Jumpin said:
That's largely the nature of games where you have optional items that can be collected at certain story sequences (as someone mentioned, there are many cases of this in Xenoblade - like when colony 6 refugees relocate early on). Although, for the case of FF8, you can draw almost all of the missed Guardian forces later on. It is also possible to use scrolls to customize existing GF abilities so that they can resemble other GFs in that respect - although, although this generally takes some dedication to side-quests and the Triple Triad. I also find this is much more of a problem with the North American RPG industry because there are usually many more opportunities to miss items; in the last few years there's been lots of that "pick choice a or choice b" stuff. Japanese don't use the term "JRPG". I also don't see "JRPGs" as a genre as it only refers to the location of where the game is made - I.e.
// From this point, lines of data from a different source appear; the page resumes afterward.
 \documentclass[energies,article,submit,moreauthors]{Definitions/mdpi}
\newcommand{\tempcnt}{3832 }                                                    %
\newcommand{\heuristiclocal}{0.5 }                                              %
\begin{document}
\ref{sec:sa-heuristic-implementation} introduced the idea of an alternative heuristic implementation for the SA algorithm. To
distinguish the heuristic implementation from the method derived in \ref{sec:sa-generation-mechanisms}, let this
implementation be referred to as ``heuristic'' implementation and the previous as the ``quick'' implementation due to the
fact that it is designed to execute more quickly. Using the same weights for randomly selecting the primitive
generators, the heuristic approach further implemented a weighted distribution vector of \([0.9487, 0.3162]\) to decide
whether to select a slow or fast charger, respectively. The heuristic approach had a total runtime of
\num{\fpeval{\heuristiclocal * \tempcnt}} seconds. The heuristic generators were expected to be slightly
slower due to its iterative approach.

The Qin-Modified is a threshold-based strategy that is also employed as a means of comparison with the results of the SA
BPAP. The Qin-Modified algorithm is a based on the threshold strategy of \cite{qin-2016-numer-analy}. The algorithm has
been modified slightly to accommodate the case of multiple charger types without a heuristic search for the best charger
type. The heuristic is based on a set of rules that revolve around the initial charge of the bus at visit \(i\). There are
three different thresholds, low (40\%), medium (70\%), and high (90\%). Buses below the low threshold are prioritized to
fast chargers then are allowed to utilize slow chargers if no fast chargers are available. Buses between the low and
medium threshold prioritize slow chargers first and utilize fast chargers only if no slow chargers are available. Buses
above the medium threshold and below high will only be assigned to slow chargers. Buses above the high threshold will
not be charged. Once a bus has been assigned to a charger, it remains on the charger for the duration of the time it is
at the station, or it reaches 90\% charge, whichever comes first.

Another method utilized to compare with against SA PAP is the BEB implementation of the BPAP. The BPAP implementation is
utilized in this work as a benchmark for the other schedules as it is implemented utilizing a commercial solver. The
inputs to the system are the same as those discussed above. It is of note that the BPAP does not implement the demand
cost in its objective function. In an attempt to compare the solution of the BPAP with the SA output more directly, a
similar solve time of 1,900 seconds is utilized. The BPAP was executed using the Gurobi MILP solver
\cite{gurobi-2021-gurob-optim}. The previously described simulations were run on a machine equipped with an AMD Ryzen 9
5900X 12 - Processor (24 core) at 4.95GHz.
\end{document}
Ogre Battle, Fire Emblem, Final Fantasy, Seiken Densetsu, Xenoblade, Tales of _____, etc... This is not used for criteria in any other genre of video game (ie. No one uses Jfighter, Jplatformer, Jshooter, etc...) despite differences. These are all different RPG sub-genres; and if a person makes one very similar to it in Europe, Continental Asia, or North America, they would also belong to those same sub-genres, they don't become "Japanese" all of the sudden. |
The only reason why I use the term to JRPG is because role playing existed before video games and JRPGs are lacking many of the elements present within role playing. Using RPG to describe games where you don't make any meaningful decisions and therefore don't actually play a role is a bit of a misnomer. I never liked calling Japanese "role playing games" RPGs because as someone who started role playing at about the same time he discovered JRPGs, I never saw many similarities between the two. Me and my friends used to call them "quest games" instead because they always involved some cliche "save the world" quest.